A small, deliberately-toy domain and a bit of a tutorial. This represents a
robot that moves between rooms, picks up boxes, and puts them down. It is the
simplest interesting domain that exercises every part of the symbolic planning
stack (preconditions, effects, typed objects, goals) without any of the
AUV-specific machinery the Sentry domain layers on top.

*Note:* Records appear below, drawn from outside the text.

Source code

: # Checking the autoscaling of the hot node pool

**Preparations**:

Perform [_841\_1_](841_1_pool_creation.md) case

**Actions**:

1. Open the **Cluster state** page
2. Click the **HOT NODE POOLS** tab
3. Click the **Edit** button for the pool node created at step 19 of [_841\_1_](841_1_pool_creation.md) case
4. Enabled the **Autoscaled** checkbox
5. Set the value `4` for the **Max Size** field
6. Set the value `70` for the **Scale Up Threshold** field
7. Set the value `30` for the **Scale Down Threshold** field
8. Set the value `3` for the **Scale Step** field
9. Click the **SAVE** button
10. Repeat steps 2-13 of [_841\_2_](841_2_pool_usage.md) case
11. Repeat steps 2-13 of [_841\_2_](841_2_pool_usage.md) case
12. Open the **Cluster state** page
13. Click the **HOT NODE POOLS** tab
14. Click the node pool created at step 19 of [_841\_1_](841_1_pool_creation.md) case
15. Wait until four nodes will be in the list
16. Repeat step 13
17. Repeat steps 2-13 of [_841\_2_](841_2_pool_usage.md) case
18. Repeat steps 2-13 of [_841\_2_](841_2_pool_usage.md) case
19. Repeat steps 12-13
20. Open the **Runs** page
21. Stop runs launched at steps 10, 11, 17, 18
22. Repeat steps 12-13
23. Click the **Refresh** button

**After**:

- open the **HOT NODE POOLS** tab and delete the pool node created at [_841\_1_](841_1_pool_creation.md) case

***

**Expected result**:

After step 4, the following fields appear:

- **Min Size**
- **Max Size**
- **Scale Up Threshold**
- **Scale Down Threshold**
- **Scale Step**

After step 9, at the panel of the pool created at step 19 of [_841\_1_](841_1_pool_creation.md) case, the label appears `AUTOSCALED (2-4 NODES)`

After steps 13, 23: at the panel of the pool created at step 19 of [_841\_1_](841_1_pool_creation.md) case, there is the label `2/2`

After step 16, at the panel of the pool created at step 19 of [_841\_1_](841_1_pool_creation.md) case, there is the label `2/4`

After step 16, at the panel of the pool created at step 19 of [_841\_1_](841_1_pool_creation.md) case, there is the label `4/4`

If you have never used a task planner before, this is the package to read
first. This is sort of a sibling package to `dynos-sentry-domain`. They both
depend on `dynos-client`, but neither depends on the other; pick whichever fits
your problem. You probably want to learn the concepts here and then move to
`dynos-sentry-domain`.

## Install

```bash
pip install dynos-warehouse-domain
```

Pulls in `dynos-client` and `dynos-core` transitively.

---

## Symbolic planning in five minutes

DYNOS is a **task planner**. You hand it a description of the world and a goal;
it hands you back a sequence of actions that, executed in order, will make the
goal true. There are three pieces.

### 1. The world as a set of facts

DYNOS describes the world as a set of named, typed facts called fluents. A
fluent is just a labeled question with a true/false answer:

- `robot_at(room_one)` -> "is the robot in room one?"
- `holding(box_a)` -> "is the robot holding box A?"
- `hands_free()` -> "are the robot's hands empty?"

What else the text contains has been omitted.